*** Opening of Record extracts ***
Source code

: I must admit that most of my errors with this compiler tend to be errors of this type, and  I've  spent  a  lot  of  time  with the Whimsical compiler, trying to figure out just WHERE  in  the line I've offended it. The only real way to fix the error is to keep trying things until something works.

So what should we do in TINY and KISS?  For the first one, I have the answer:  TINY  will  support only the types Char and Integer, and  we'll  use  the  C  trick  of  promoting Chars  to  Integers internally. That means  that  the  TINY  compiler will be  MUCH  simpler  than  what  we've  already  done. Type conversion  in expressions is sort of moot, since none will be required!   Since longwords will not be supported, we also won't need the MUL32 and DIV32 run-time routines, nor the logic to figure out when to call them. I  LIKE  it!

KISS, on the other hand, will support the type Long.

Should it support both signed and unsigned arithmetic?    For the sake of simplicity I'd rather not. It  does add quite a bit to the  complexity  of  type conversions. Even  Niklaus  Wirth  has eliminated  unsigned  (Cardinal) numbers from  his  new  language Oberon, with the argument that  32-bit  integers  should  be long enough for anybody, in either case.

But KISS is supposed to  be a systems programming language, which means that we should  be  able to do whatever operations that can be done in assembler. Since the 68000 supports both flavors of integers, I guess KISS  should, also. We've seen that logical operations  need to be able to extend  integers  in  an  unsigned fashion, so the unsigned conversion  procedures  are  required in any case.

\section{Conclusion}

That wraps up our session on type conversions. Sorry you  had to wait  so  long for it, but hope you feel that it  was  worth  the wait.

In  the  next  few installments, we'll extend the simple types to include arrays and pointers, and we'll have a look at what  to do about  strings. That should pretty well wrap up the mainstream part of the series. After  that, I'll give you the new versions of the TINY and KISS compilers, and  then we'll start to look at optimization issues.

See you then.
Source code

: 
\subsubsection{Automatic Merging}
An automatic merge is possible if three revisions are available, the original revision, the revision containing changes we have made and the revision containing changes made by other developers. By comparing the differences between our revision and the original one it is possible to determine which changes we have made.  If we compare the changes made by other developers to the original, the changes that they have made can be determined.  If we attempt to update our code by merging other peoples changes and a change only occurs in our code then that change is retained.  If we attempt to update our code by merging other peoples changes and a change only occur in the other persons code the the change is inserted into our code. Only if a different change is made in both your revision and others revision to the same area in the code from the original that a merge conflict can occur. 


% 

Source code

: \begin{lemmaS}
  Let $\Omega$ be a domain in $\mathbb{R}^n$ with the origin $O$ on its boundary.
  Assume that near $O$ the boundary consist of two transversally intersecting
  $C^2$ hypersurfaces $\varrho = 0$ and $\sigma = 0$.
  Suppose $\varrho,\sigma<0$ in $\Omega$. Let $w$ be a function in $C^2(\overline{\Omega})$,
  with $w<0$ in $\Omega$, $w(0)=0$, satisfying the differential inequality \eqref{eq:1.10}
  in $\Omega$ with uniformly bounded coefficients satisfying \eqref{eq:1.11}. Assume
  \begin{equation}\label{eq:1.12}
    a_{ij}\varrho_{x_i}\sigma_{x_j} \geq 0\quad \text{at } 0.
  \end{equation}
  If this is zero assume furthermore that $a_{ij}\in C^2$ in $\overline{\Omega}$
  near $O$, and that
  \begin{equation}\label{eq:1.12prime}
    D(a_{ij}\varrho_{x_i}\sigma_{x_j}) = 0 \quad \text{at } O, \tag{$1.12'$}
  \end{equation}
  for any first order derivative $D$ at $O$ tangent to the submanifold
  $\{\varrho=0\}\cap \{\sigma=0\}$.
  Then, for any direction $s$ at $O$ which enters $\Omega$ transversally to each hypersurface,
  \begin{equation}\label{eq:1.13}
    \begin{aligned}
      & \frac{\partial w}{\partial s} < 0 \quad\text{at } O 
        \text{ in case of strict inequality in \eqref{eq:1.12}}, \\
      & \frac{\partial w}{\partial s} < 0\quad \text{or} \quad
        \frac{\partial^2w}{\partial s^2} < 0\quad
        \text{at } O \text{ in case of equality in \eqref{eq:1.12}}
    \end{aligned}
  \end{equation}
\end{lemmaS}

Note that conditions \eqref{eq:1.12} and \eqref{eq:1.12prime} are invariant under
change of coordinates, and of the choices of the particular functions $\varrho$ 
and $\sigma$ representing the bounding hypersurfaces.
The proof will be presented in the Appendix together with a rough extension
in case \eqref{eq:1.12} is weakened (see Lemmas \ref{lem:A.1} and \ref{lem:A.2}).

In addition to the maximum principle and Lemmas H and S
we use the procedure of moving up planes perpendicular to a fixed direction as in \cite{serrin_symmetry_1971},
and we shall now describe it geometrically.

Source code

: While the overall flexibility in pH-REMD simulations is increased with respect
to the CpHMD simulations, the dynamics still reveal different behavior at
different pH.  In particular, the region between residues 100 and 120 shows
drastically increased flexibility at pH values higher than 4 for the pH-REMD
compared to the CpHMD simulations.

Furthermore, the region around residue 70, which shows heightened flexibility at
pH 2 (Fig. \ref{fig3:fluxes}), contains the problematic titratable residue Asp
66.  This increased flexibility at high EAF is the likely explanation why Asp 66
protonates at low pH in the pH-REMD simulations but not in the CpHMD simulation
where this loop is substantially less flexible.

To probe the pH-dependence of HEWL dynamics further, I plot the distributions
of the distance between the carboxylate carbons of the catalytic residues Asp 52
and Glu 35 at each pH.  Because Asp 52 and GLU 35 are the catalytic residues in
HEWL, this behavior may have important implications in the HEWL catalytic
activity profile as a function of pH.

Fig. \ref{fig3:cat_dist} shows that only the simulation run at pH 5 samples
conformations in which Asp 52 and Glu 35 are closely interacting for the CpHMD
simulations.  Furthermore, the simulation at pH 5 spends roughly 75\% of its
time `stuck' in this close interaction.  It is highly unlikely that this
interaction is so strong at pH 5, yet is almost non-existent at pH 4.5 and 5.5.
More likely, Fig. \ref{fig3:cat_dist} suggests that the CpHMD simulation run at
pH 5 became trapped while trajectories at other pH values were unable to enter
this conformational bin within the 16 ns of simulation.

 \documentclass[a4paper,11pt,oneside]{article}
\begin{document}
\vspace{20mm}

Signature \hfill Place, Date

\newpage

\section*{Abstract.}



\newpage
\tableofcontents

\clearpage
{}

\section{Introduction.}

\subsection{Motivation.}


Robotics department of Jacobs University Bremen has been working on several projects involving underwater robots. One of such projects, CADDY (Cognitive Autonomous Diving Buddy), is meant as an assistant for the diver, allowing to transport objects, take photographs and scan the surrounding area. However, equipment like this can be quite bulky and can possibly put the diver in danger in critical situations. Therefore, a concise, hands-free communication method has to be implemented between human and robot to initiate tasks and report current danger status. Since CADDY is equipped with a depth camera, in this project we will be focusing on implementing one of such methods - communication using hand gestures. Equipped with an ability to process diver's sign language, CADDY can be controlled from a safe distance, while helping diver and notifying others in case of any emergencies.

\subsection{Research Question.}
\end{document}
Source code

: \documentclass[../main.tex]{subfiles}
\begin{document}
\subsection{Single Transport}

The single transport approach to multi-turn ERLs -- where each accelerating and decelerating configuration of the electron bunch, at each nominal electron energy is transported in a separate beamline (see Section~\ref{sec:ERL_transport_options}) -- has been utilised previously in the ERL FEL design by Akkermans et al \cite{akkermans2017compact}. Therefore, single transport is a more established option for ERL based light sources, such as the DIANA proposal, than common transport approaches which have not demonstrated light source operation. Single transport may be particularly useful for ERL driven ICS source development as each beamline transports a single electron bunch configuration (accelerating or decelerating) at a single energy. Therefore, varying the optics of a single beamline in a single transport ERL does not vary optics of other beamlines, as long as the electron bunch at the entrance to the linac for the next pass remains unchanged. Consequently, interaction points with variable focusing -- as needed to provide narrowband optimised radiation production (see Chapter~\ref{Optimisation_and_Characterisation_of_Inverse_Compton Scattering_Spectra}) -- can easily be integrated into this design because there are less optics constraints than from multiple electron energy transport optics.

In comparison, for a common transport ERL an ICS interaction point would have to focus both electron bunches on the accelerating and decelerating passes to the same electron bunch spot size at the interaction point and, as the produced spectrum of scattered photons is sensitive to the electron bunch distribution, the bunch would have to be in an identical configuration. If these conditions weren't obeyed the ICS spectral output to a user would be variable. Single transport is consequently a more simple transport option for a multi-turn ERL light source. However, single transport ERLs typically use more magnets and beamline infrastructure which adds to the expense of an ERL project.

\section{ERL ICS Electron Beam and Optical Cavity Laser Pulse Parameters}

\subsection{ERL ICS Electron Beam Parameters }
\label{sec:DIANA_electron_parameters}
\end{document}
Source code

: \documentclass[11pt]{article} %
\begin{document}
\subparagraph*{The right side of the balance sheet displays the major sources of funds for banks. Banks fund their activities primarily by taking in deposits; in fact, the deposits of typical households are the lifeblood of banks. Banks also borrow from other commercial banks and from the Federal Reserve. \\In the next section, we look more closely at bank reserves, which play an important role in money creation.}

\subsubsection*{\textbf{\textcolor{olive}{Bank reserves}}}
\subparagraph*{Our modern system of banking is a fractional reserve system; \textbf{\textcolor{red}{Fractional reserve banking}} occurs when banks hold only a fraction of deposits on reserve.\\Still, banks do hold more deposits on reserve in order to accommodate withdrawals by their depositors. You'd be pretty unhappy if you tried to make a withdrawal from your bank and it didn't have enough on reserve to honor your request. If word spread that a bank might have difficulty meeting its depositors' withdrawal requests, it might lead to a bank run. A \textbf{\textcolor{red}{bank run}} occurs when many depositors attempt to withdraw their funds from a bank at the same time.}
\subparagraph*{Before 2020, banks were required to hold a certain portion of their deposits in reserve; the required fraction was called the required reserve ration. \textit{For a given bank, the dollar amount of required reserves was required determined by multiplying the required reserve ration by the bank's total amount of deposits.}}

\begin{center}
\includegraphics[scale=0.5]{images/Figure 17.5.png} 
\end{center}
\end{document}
*** Close of Record extracts ***
Only lines that contain "simulations" are needed, so copy each of them from the data.

: While the overall flexibility in pH-REMD simulations is increased with respect
to the CpHMD simulations, the dynamics still reveal different behavior at
compared to the CpHMD simulations.
protonates at low pH in the pH-REMD simulations but not in the CpHMD simulation
simulations.  Furthermore, the simulation at pH 5 spends roughly 75\% of its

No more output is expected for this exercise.